God, now I’m thinking in geek, like Kyle. That girl is getting under my skin.
Still, I think the whole thing with Ray and Reynolds has me more spooked than Kyle’s infiltration. The longer I wait in line, the stronger the feeling of wrongness becomes, almost as if it’s like the feeling the bimbo gets in the horror movies when the killer’s sneaking up behind her. I need to calm down and think over this rationally. I check over the list of facts as the line shuffles slowly forward.
First, time is messed up. Two timelines are converging, I think, and there’s something that will decide which one goes forward.
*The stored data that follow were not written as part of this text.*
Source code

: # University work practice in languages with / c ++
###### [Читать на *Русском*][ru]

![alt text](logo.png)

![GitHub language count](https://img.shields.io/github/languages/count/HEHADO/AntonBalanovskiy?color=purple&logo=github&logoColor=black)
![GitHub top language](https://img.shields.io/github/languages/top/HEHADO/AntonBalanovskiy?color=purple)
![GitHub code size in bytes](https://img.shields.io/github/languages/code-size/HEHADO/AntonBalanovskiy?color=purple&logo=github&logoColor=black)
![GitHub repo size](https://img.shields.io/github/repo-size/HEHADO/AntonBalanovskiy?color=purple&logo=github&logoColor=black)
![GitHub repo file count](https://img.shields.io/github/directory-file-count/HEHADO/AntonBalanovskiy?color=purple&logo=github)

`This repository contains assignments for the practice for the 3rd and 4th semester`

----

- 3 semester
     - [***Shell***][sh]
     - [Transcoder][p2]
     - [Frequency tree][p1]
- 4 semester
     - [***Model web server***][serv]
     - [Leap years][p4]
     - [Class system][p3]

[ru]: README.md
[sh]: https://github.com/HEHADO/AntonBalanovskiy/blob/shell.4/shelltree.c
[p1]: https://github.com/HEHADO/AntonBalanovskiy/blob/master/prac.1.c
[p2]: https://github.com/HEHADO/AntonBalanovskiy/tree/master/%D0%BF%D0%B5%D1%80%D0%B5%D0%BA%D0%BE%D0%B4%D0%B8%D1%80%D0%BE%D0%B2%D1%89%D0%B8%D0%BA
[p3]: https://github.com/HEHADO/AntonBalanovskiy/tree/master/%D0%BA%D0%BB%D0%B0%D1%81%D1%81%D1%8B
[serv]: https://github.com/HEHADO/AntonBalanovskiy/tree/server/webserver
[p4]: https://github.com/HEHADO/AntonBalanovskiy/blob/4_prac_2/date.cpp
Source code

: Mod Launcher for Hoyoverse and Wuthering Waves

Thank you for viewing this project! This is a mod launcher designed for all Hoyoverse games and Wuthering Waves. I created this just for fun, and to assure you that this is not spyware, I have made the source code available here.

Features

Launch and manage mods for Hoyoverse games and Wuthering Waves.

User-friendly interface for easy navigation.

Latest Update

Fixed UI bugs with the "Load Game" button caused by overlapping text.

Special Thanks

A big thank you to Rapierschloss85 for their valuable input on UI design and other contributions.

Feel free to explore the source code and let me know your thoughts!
Secondly, I know that the right timeline is one where, in the past, Katie’s husband Ray died after he couldn’t get a blood transfusion after a car accident. This breaks my heart, because I don’t think I’ve ever seen Katie so happy… even if Ray gives me the absolute generics.
February 25
Discretion is often called the better part of valor. But the fact of the matter is, I don’t think I have enough to go on right now to make a solid connection between Reynolds and the solution to this time business. This isn’t discretion, it’s base cowardice. I could be causing a lot more trouble for myself if I go running off half-cocked. For all I know, Reynolds could be trying to fix this whole mess.
I slow down a little bit. “Katie,” I say, “I’m sorry. I don’t know how much is on this card, you see, and I don’t know when it’ll expire…”
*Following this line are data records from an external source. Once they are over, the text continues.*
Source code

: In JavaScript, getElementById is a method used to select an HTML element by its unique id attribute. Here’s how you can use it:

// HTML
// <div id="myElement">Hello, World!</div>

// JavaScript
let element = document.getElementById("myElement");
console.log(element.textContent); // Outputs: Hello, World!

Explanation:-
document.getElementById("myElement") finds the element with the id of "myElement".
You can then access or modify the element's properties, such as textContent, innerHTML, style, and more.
“Oh, don’t sweat it,” Katie says, smiling. “It’s not like you’re cheating on me or anything. I’ll tell Lou you had an early class, that’s all.”
“Thanks,” I say. “Say hi to Ray for me.”
“I will,” she says, kissing me on the cheek quickly. “You take care of yourself, Fran honey, and the Good Lord’ll take care of you too.”
I pause. “Thanks, but I kinda think you need it more right now,” I say, before stepping out into the dawn-lit street.
There’s another reason I don’t get Starbucks often, besides the money, which admittedly is a big part of it. For some reason, every urban professional in Pittsburgh has decided to stop there. So, naturally, by the time I take the detour to it, the sun already up and reflecting off the buildings, there’s already a ridiculously long line. It gives me time to think. After sublimating my seething rage against the trendy fashion-seekers who wouldn’t know a good cup of coffee if it bit them in the ass, of course. I have to retain a certain level of angst, after all. It’s expected of me as a college student.
February 24
“I didn’t know,” I say honestly.
“And then there was the accident,” Katie says, smiling, next to me. “The doctors were very scared, but then there was that nice man who donated enough blood… Ray’s a very rare type, you know.”
I blink. Did it really happen again? “Katie,” I say, hesitating. “Ray is… okay, right?”
“Of course,” she says. “That man saved Ray.”
The feeling of intense wrongness washes over me, almost like the flu, but somehow worse. Ray didn’t make it. I know this, and Katie’s outburst that apparently never happened confirms this. That’s the core of the problem. Someone saved Ray– someone who, as much as I hate to admit it, shouldn’t have.
“You know, it’s sad,” Katie says. “Ray and I… we’re almost the same blood type. Just very, very close, but different enough that we’re incompatible,” she sobs. “I couldn’t… nobody could…”
“It’s… it’s in the past now, Katie,” I say. “It’s all in the past.”
“You’re right,” she says, grinning. “Ray just got back from a deployment over in Okinawa. You’re studying Japanese, aren’t you? I bet he’d love to help you practice.”
I pause. The wrongness is back. Ray is supposed to be dead. This is the timeline that’s wrong. So what am I supposed to do about it? And what does Reynolds have to do with this? Damn! I forgot about him!